In the early days of my arrival in California I participate in a therapy group.  There are seven of us and the counselor.  One night the counselor throws a Kleenex box into the center of the circle.  She asks: What do you see?  We look at the box; we look at her.  We look at each other' we look at the box.  In the interim created by these silent glances, an exasperated incredulousness grows in us:  we're paying her forty bucks each; that's $280 for two hours worth of work; and here she is asking us the silliest of questions.  We look back at her and a few exclaim in annoyed unison:  It's a dang Kleenex box!

She asks again:  No, I'm asking, what is it that you see?  Now we're absolutely piqued to redness of the face:  just Exactly what is your point; it's a dang Kleenex box!  We fail to notice that this is a Buddhist lesson moment.  The point is actually at least two.  It's a Kleenex box because we, as a group, agree to call it a Kleenex box.  What each one of us sees of the Kleenex box is different depending on where we're sitting in the circle.

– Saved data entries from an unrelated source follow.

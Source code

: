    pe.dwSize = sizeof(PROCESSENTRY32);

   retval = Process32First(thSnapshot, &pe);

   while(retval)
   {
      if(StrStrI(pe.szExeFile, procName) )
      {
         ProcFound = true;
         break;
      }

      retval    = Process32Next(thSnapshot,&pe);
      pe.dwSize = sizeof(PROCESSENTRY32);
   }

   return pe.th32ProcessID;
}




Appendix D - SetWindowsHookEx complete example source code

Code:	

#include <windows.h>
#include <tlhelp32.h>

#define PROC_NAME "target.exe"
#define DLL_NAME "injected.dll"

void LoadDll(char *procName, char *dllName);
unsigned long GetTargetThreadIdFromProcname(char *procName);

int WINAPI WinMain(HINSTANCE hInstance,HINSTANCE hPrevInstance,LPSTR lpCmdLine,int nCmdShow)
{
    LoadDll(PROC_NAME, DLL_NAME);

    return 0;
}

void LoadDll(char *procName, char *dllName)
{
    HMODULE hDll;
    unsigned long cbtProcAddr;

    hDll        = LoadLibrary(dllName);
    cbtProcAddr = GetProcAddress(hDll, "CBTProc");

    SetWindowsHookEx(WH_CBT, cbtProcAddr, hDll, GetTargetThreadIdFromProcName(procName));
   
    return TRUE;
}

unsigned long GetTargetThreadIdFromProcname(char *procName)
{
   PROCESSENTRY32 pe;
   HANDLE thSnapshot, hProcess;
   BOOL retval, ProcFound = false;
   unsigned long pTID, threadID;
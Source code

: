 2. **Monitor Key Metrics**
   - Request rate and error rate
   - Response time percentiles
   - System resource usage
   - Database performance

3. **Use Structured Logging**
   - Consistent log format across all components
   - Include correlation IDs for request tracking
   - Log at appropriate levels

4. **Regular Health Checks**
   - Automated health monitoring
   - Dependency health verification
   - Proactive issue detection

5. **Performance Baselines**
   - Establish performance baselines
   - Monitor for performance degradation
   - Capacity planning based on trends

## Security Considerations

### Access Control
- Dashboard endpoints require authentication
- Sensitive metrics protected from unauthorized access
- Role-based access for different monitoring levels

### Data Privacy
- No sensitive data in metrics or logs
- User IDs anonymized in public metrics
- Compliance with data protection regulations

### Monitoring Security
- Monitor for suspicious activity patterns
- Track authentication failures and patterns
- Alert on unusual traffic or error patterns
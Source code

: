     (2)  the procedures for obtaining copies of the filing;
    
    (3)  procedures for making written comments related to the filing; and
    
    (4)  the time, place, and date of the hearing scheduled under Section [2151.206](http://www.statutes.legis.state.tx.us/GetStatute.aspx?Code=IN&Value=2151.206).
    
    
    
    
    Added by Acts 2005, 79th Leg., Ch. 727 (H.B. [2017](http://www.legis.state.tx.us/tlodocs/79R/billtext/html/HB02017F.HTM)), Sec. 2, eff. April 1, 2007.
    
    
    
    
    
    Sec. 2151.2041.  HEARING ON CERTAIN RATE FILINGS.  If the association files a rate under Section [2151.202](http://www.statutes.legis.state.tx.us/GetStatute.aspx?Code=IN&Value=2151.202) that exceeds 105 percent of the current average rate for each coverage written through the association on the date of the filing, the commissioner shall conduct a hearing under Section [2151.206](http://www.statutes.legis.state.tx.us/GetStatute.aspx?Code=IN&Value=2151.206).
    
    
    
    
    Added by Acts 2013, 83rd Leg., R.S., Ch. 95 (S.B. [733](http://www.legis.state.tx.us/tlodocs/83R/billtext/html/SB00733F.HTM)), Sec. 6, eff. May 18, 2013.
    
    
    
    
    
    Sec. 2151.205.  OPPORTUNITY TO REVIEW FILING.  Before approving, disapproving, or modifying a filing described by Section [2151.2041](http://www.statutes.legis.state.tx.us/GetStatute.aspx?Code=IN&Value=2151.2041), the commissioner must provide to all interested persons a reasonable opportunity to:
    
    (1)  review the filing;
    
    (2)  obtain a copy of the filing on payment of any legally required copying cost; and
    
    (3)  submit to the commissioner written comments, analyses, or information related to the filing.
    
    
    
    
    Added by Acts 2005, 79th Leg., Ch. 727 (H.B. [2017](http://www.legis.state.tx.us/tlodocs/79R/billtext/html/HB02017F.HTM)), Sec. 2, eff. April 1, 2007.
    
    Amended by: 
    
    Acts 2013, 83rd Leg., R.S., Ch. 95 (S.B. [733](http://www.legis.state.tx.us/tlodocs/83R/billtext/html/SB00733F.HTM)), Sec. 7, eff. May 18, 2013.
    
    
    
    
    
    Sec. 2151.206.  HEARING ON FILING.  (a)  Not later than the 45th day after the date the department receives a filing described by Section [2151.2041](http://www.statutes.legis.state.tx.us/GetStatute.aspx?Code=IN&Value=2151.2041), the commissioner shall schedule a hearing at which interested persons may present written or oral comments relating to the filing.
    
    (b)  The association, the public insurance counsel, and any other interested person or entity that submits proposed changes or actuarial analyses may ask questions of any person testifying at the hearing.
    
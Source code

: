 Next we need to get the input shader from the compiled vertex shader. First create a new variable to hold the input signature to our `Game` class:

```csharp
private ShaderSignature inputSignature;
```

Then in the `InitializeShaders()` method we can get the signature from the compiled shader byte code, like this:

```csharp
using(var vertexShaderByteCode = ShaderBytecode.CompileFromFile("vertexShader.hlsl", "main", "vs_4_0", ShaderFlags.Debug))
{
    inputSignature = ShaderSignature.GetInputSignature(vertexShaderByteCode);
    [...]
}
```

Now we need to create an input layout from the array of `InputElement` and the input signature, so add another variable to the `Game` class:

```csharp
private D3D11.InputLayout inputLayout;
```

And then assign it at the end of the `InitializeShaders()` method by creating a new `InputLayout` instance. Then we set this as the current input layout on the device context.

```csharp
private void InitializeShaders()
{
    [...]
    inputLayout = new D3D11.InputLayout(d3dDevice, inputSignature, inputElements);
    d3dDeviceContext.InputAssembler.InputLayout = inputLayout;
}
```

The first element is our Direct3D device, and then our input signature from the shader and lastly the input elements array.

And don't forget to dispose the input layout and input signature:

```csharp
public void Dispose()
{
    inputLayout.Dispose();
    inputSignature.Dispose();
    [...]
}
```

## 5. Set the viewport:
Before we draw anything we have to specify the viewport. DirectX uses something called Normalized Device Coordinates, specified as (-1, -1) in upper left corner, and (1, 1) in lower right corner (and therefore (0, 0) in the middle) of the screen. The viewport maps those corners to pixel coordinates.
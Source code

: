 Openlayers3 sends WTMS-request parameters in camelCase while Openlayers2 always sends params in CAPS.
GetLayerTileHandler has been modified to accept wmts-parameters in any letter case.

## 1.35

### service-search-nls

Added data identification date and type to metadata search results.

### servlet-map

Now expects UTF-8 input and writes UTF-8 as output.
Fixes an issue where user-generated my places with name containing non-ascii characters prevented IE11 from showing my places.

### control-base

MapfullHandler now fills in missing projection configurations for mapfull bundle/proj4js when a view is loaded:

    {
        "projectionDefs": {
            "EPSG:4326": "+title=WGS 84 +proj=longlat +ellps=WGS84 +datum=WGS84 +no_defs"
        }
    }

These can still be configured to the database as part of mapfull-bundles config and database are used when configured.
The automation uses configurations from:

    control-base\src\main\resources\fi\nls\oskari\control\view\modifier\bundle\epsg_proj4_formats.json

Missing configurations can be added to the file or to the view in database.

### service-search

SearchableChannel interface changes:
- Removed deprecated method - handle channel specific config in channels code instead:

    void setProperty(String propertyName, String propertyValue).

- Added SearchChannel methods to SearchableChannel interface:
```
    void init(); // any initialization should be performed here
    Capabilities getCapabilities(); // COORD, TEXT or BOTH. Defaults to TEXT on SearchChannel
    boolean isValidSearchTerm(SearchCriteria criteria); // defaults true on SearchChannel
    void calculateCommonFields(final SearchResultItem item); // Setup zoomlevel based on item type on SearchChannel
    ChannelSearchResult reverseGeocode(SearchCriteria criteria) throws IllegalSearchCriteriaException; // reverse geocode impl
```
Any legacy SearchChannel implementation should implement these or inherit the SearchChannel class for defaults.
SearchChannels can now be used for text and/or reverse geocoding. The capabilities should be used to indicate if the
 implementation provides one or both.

Two people sitting across from each other will see not only a different side but different directions.  My left and right is the right and left of the woman across from me.  We all see different sides and ends; and some of us only see extended corners.  These are blocked from each other's view until we describe them.  Even though we can all see the top, we see different angles of the box.  None of us can see the bottom.

I know what my view is; I speak it without alteration or apology.  If someone sees something different, the difference does not make either view untrue.  I don't have to change my view in deference to someone else's; I understand there are different views.  How we honor the group is to describe our view.  How we come into agreement with the group is in the naming of the dang Kleenex box.